It has been a steady stream of cars driving into the Maricopa County Recorders Office parking lot in downtown Phoenix. Voters returning their ballots by mail. Recorder Adrian Fontes saying it’s been this way since Saturday. “When did you get your ballot?” ABC15 asked one lady. “They dropped them on the 7 I got mine the 8,” she said, holding the ballot to heart as she drove up to drop it off.
Across Arizona, more than 3,000,000 people have requested ballots by mail. In Maricopa County alone the number is 2,050,000. Fontes says it continues to grow. Voters have until October 23 to request a ballot by mail. So should you be concerned if you requested a ballot and have not yet received it? Fontes says no.
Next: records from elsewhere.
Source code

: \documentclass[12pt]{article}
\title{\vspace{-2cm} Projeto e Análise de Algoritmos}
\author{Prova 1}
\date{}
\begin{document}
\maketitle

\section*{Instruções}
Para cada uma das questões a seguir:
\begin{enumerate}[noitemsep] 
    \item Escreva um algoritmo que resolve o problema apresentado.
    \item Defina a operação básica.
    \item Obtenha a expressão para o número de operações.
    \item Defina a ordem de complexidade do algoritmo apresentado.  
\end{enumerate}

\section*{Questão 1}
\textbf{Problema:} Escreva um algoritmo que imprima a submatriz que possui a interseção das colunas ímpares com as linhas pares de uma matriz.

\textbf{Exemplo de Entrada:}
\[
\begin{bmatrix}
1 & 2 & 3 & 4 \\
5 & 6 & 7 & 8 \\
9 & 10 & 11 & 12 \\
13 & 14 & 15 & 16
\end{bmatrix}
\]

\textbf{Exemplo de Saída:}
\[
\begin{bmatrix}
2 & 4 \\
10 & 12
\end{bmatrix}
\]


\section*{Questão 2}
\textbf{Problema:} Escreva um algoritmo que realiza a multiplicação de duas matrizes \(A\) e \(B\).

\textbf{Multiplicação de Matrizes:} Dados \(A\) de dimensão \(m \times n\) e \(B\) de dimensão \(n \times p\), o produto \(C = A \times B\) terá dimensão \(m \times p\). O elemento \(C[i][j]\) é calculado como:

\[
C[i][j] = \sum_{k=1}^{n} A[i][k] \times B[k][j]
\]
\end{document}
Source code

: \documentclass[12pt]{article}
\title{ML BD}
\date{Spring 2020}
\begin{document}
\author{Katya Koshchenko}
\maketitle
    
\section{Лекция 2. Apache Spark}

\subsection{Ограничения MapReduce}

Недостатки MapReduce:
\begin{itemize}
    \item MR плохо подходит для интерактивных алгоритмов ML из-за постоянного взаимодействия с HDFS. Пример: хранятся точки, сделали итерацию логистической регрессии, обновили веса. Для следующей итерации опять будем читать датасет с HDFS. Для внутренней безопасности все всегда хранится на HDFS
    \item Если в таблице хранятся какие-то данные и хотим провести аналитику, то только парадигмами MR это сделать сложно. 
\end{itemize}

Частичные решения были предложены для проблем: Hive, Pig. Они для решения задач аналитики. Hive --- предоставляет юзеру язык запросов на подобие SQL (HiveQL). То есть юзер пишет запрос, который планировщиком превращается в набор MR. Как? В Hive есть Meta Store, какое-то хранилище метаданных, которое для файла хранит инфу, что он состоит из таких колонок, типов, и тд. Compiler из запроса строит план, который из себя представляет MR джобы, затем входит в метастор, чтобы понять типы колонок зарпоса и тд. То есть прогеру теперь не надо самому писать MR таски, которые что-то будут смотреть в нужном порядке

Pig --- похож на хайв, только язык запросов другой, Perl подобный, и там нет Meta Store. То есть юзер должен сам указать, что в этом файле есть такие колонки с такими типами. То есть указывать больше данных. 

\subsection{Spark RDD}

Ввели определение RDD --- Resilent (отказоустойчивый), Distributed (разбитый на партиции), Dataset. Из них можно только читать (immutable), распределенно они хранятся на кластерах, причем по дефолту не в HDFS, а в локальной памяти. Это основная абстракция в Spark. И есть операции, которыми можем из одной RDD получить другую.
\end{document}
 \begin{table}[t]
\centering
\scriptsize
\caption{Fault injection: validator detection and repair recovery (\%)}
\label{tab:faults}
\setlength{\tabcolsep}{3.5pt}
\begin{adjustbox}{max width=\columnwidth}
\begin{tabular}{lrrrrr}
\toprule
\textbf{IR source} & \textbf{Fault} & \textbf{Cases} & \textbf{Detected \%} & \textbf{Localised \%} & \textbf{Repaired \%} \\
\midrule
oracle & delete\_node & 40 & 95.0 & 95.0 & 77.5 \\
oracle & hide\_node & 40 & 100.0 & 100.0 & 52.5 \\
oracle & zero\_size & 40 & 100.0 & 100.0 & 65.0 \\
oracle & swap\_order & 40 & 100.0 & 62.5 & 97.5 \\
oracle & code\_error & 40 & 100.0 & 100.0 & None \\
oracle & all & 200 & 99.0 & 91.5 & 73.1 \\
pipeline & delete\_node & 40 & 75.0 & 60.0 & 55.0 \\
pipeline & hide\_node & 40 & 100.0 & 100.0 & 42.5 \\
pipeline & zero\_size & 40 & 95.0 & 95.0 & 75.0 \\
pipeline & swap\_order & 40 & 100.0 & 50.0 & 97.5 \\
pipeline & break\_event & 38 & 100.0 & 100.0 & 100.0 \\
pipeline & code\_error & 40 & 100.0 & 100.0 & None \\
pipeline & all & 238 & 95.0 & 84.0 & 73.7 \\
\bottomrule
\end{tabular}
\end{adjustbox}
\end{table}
“They’re (USPS) going to be getting a lot of mail out tomorrow as today, the 12 is a holiday,” Fontes said. “I’d wait until the 14. If it doesn’t arrive by then call our office and let us know.”
The bar code you see on ballot envelopes, both the one that arrives in your mailbox as well as the one you mail back to the recorder is how the ballot is tracked by the USPS and the Recorder’s Office. With so many ballots being requested in Maricopa County alone Fontes says there is a possibility some might get lost. But he adds his office is prepared for that.
“The system is engineered exactly for this type of circumstance,” Fontes says. “We want people to be patient but it happens occasionally voters will not get their ballot. You can go to any early voting center in Maricopa County with an ID cast a new original ballot. We will cancel out the old one and you’ll be good to go.”
The Recorder’s Office will be mailing out ballots by mail thru October 23. On October 20, ballots will start being counted.